• About this task:
Could you repeat every record below exactly as written?

(Data entries)
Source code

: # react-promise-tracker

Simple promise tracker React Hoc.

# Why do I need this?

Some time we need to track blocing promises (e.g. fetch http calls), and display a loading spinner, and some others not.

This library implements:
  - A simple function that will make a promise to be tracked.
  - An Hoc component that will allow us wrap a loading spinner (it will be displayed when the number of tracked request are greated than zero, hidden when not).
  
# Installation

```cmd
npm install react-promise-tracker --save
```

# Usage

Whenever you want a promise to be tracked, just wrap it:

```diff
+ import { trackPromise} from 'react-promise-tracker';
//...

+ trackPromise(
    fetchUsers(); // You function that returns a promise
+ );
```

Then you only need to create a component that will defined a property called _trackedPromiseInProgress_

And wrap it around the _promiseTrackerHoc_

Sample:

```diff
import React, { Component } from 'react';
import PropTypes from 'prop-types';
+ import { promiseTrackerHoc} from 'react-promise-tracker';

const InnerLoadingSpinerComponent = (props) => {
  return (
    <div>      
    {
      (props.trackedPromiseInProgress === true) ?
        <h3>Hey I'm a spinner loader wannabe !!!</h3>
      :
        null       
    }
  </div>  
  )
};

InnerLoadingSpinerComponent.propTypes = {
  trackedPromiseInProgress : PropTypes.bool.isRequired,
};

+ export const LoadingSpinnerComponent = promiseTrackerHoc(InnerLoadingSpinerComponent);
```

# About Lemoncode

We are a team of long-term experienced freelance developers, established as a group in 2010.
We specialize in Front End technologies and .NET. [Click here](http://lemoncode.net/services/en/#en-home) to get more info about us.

• Expected answer:
Source code

: # react-promise-tracker

Simple promise tracker React Hoc.

# Why do I need this?

Some time we need to track blocing promises (e.g. fetch http calls), and display a loading spinner, and some others not.

This library implements:
  - A simple function that will make a promise to be tracked.
  - An Hoc component that will allow us wrap a loading spinner (it will be displayed when the number of tracked request are greated than zero, hidden when not).
  
# Installation

```cmd
npm install react-promise-tracker --save
```

# Usage

Whenever you want a promise to be tracked, just wrap it:

```diff
+ import { trackPromise} from 'react-promise-tracker';
//...

+ trackPromise(
    fetchUsers(); // You function that returns a promise
+ );
```

Then you only need to create a component that will defined a property called _trackedPromiseInProgress_

And wrap it around the _promiseTrackerHoc_

Sample:

```diff
import React, { Component } from 'react';
import PropTypes from 'prop-types';
+ import { promiseTrackerHoc} from 'react-promise-tracker';

const InnerLoadingSpinerComponent = (props) => {
  return (
    <div>      
    {
      (props.trackedPromiseInProgress === true) ?
        <h3>Hey I'm a spinner loader wannabe !!!</h3>
      :
        null       
    }
  </div>  
  )
};

InnerLoadingSpinerComponent.propTypes = {
  trackedPromiseInProgress : PropTypes.bool.isRequired,
};

+ export const LoadingSpinnerComponent = promiseTrackerHoc(InnerLoadingSpinerComponent);
```

# About Lemoncode

We are a team of long-term experienced freelance developers, established as a group in 2010.
We specialize in Front End technologies and .NET. [Click here](http://lemoncode.net/services/en/#en-home) to get more info about us.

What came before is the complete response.